La Vie parisienne (operetta)

La Vie parisienne
Opéra bouffe by Jacques Offenbach
Poster by Jules Chéret for the original production
Librettist
LanguageFrench
Premiere
31 October 1866 (1866-10-31)

La Vie parisienne (French pronunciation: [la vi paʁizjɛn], Parisian life) is an opéra bouffe, or operetta, composed by Jacques Offenbach, with a libretto by Henri Meilhac and Ludovic Halévy.[1]

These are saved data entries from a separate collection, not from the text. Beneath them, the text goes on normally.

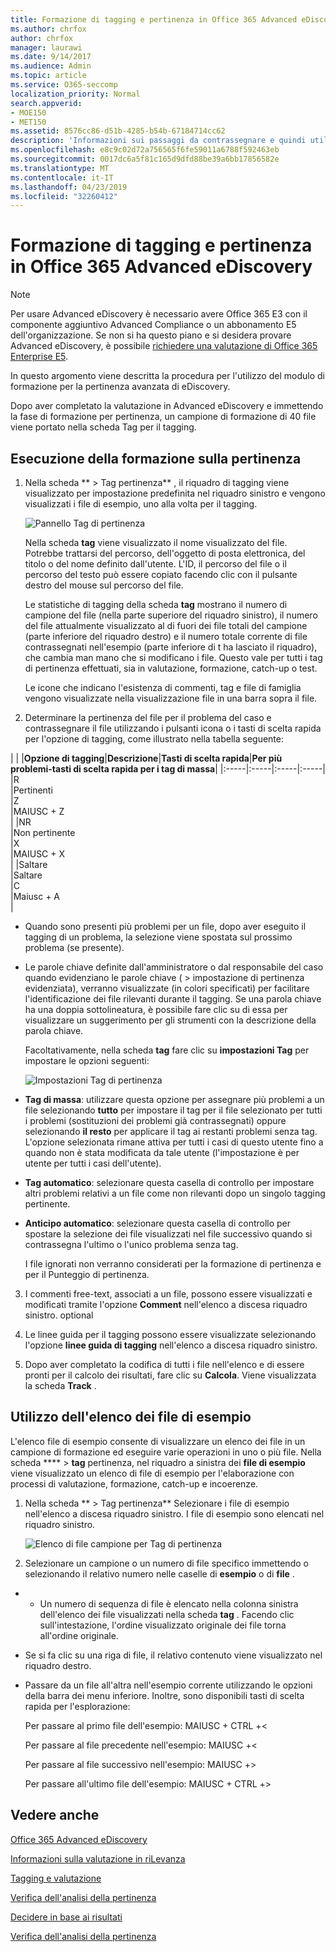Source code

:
 ```yaml
---
title: Formazione di tagging e pertinenza in Office 365 Advanced eDiscovery
ms.author: chrfox
author: chrfox
manager: laurawi
ms.date: 9/14/2017
ms.audience: Admin
ms.topic: article
ms.service: O365-seccomp
localization_priority: Normal
search.appverid:
- MOE150
- MET150
ms.assetid: 8576cc86-d51b-4285-b54b-67184714cc62
description: 'Informazioni sui passaggi da contrassegnare e quindi utilizzare un campione di formazione di 40 file durante la fase di formazione per pertinenza di Office 365 Advanced eDiscovery.  '
ms.openlocfilehash: e8c9c02d72a756565f6fe59011a6788f592463eb
ms.sourcegitcommit: 0017dc6a5f81c165d9dfd88be39a6bb17856582e
ms.translationtype: MT
ms.contentlocale: it-IT
ms.lasthandoff: 04/23/2019
ms.locfileid: "32260412"
---
```

# <a name="tagging-and-relevance-training-in-office-365-advanced-ediscovery"></a>Formazione di tagging e pertinenza in Office 365 Advanced eDiscovery

> [!NOTE]
> Per usare Advanced eDiscovery è necessario avere Office 365 E3 con il componente aggiuntivo Advanced Compliance o un abbonamento E5 dell'organizzazione. Se non si ha questo piano e si desidera provare Advanced eDiscovery, è possibile [richiedere una valutazione di Office 365 Enterprise E5](https://go.microsoft.com/fwlink/p/?LinkID=698279). 
  
In questo argomento viene descritta la procedura per l'utilizzo del modulo di formazione per la pertinenza avanzata di eDiscovery. 
  
Dopo aver completato la valutazione in Advanced eDiscovery e immettendo la fase di formazione per pertinenza, un campione di formazione di 40 file viene portato nella scheda Tag per il tagging. 
  
## <a name="performing-relevance-training"></a>Esecuzione della formazione sulla pertinenza

1. Nella scheda ** \> Tag pertinenza** , il riquadro di tagging viene visualizzato per impostazione predefinita nel riquadro sinistro e vengono visualizzati i file di esempio, uno alla volta per il tagging. 
    
    ![Pannello Tag di pertinenza](media/0cf19ab4-b427-4a7f-8749-0f4ed9afaf58.png)
  
    Nella scheda **tag** viene visualizzato il nome visualizzato del file. Potrebbe trattarsi del percorso, dell'oggetto di posta elettronica, del titolo o del nome definito dall'utente. L'ID, il percorso del file o il percorso del testo può essere copiato facendo clic con il pulsante destro del mouse sul percorso del file. 
    
    Le statistiche di tagging della scheda **tag** mostrano il numero di campione del file (nella parte superiore del riquadro sinistro), il numero del file attualmente visualizzato al di fuori dei file totali del campione (parte inferiore del riquadro destro) e il numero totale corrente di file contrassegnati nell'esempio (parte inferiore di t ha lasciato il riquadro), che cambia man mano che si modificano i file. Questo vale per tutti i tag di pertinenza effettuati, sia in valutazione, formazione, catch-up o test. 
    
    Le icone che indicano l'esistenza di commenti, tag e file di famiglia vengono visualizzate nella visualizzazione file in una barra sopra il file.
    
2. Determinare la pertinenza del file per il problema del caso e contrassegnare il file utilizzando i pulsanti icona o i tasti di scelta rapida per l'opzione di tagging, come illustrato nella tabella seguente:
    
| |
|**Opzione di tagging**|**Descrizione**|**Tasti di scelta rapida**|**Per più problemi-tasti di scelta rapida per i tag di massa**|
|:-----|:-----|:-----|:-----|
|R  <br/> |Pertinenti  <br/> |Z  <br/> |MAIUSC + Z  <br/> |
|NR  <br/> |Non pertinente  <br/> |X  <br/> |MAIUSC + X  <br/> |
|Saltare  <br/> |Saltare  <br/> |C  <br/> |Maiusc + A  <br/> |
   
  - Quando sono presenti più problemi per un file, dopo aver eseguito il tagging di un problema, la selezione viene spostata sul prossimo problema (se presente). 
    
  - Le parole chiave definite dall'amministratore o dal responsabile del caso quando evidenziano le parole chiave ( \> impostazione di pertinenza evidenziata), verranno visualizzate (in colori specificati) per facilitare l'identificazione dei file rilevanti durante il tagging. Se una parola chiave ha una doppia sottolineatura, è possibile fare clic su di essa per visualizzare un suggerimento per gli strumenti con la descrizione della parola chiave. 
    
    Facoltativamente, nella scheda **tag** fare clic su **impostazioni Tag** per impostare le opzioni seguenti: 
    
    ![Impostazioni Tag di pertinenza](media/533e89fa-7eb4-409e-ab07-f5aab9296dd8.png)
  
  - **Tag di massa**: utilizzare questa opzione per assegnare più problemi a un file selezionando **tutto** per impostare il tag per il file selezionato per tutti i problemi (sostituzioni dei problemi già contrassegnati) oppure selezionando **il resto** per applicare il tag ai restanti problemi senza tag. L'opzione selezionata rimane attiva per tutti i casi di questo utente fino a quando non è stata modificata da tale utente (l'impostazione è per utente per tutti i casi dell'utente). 
    
  - **Tag automatico**: selezionare questa casella di controllo per impostare altri problemi relativi a un file come non rilevanti dopo un singolo tagging pertinente.
    
  - **Anticipo automatico**: selezionare questa casella di controllo per spostare la selezione dei file visualizzati nel file successivo quando si contrassegna l'ultimo o l'unico problema senza tag. 
    
    I file ignorati non verranno considerati per la formazione di pertinenza e per il Punteggio di pertinenza.
    
3. I commenti free-text, associati a un file, possono essere visualizzati e modificati tramite l'opzione **Comment** nell'elenco a discesa riquadro sinistro. optional 
    
4. Le linee guida per il tagging possono essere visualizzate selezionando l'opzione **linee guida di tagging** nell'elenco a discesa riquadro sinistro. 
    
5. Dopo aver completato la codifica di tutti i file nell'elenco e di essere pronti per il calcolo dei risultati, fare clic su **Calcola**. Viene visualizzata la scheda **Track** . 
    
## <a name="working-with-the-sample-files-list"></a>Utilizzo dell'elenco dei file di esempio

L'elenco file di esempio consente di visualizzare un elenco dei file in un campione di formazione ed eseguire varie operazioni in uno o più file. Nella scheda **** \> **tag** pertinenza, nel riquadro a sinistra dei **file di esempio** viene visualizzato un elenco di file di esempio per l'elaborazione con processi di valutazione, formazione, catch-up e incoerenze. 
  
1. Nella scheda ** \> Tag pertinenza** Selezionare i file di esempio nell'elenco a discesa riquadro sinistro. I file di esempio sono elencati nel riquadro sinistro. 
    
    ![Elenco di file campione per Tag di pertinenza](media/fd058bdd-645a-4af1-a1eb-bff08581cb18.png)
  
2. Selezionare un campione o un numero di file specifico immettendo o selezionando il relativo numero nelle caselle di **esempio** o di **file** . 
    
  -   - Un numero di sequenza di file è elencato nella colonna sinistra dell'elenco dei file visualizzati nella scheda **tag** . Facendo clic sull'intestazione, l'ordine visualizzato originale dei file torna all'ordine originale. 
    
  - Se si fa clic su una riga di file, il relativo contenuto viene visualizzato nel riquadro destro.
    
  - Passare da un file all'altra nell'esempio corrente utilizzando le opzioni della barra dei menu inferiore. Inoltre, sono disponibili tasti di scelta rapida per l'esplorazione:
    
    Per passare al primo file dell'esempio: MAIUSC + CTRL +\<
    
    Per passare al file precedente nell'esempio: MAIUSC +\<
    
    Per passare al file successivo nell'esempio: MAIUSC +\>
    
    Per passare all'ultimo file dell'esempio: MAIUSC + CTRL +\>
    
## <a name="see-also"></a>Vedere anche

[Office 365 Advanced eDiscovery](office-365-advanced-ediscovery.md)
  
[Informazioni sulla valutazione in riLevanza](assessment-in-relevance-in-advanced-ediscovery.md)
  
[Tagging e valutazione](tagging-and-assessment-in-advanced-ediscovery.md)
  
[Verifica dell'analisi della pertinenza](track-relevance-analysis-in-advanced-ediscovery.md)
  
[Decidere in base ai risultati](decision-based-on-the-results-in-advanced-ediscovery.md)
  
[Verifica dell'analisi della pertinenza](test-relevance-analysis-in-advanced-ediscovery.md)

This work was Offenbach's first full-length piece to portray contemporary Parisian life, unlike his earlier period pieces and mythological subjects. It became one of Offenbach's most popular operettas.

In 1864 the Théâtre du Palais-Royal presented a comedy by Meilhac and Halévy entitled Le Photographe (The Photographer), which featured a character called Raoul Gardefeu, the lover of Métella, trying to seduce a baroness. Two years earlier, a comedy by the same authors La Clé de Métella (The Key of Métella) was played at the Théâtre du Vaudeville. These two pieces presage the libretto of La vie parisienne which can be dated from late 1865.[2]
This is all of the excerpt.